Il giorno della Liberazione uno striscione di Forza Nuova è apparso a San Giovanni, in piazza Ragusa, con la frase: “Europee 2019: ogni volta che voti Forza Nuova muore un partigiano”.

 

Nel novembre scorso è stato affisso a Milano, in occasione di una manifestazione con la presenza della senatrice a vita Liliana Segre, uno striscione con la seguente farse: “Sala ordina. L'antifa agisce. Il popolo subisce”. In seguito a questo episodio e alle minacce, ricevute via web, alla Segre è stata assegnata la scorta. Luca Traini a Macerata spara con la pistola e ferisce sei persone africane, Forza Nuova scrive un comunicato: “Sarà politicamente scorretto, sarà sconveniente, in campagna elettorale nessuno farà un passo avanti, ma oggi noi ci schieriamo con Luca Traini. Il ragazzo marchigiano arrestato poche ore fa con l’accusa di aver ferito degli immigrati. Questo succede quando i cittadini si sentono soli e traditi, quando il popolo vive nel terrore e lo Stato pensa solo a reprimere i patrioti e a difendere gli interessi dell’immigrazione. Mettiamo a disposizione i nostri riferimenti per pagare le spese legali di Luca, a non farlo sentire solo e a non abbandonarlo”. Undici militanti del “partito razzista, xenofobo e antisemita” sono stati rinviati a giudizio per un episodio vergognoso. Il 5 febbraio del 2017 avevano organizzato il “funerale d’Italia”, portando in spalla una bara per protestare contro l’unione civile tra due uomini celebrata quel giorno in Comune, davanti alla coppia.

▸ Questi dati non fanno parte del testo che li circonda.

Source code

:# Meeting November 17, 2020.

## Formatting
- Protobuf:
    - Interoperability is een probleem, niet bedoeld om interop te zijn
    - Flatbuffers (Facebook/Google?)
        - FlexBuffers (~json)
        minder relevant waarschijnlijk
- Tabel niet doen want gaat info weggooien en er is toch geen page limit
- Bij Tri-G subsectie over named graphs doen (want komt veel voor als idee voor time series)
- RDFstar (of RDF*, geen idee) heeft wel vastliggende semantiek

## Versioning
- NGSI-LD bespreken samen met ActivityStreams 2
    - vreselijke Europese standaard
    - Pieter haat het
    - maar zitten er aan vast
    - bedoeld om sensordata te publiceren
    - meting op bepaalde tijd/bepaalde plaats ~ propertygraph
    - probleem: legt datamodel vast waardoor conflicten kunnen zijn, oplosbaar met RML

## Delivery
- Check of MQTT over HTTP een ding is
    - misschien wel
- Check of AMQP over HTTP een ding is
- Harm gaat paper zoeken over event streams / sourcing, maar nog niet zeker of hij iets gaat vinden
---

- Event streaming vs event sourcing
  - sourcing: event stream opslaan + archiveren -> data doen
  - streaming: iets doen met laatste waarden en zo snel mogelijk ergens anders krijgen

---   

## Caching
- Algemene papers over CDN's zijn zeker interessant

Nel 2020 ancora si diffondono comunicati arcaici e senza senso per colpire le persone libere. “La segreteria provinciale di Forza Nuova (Piacenza) annuncia che non se ne resterà con le mani in mano in occasione del Gay Pride. Sono tempi in cui si vuole far diventare la normalità motivo di vergogna e la perversione motivo di orgoglio, vogliono togliere ai bambini il diritto di avere un padre e una madre come natura insegna. Noi, unici guardiani a difesa della famiglia tradizionale e della vita, siamo pronti a batterci con tutte le nostre forze contro questo caos ideologico e questo disordine morale”. Queste stesse parole sono nella bocca di persone che governano questo Paese. «L’elencazione potrebbe continuare a lungo – si legge nell’Ordinanza -, ma si ritiene che gli esempi siano sufficienti a delineare l’identità politica del gruppo quale si ricava dalla sua concreta attività politica e valgono a rafforzare la qualifica di organizzazione d’odio la cui propaganda è vietata su Facebook. La risoluzione del contratto e l’interruzione del servizio di fornitura appaiono, quindi, legittimi». E nella vita reale? Chi fermerà questa invasione? La classe dirigente, che governa questo Paese, seguirà la coraggiosa presa di posizione di un Giudice?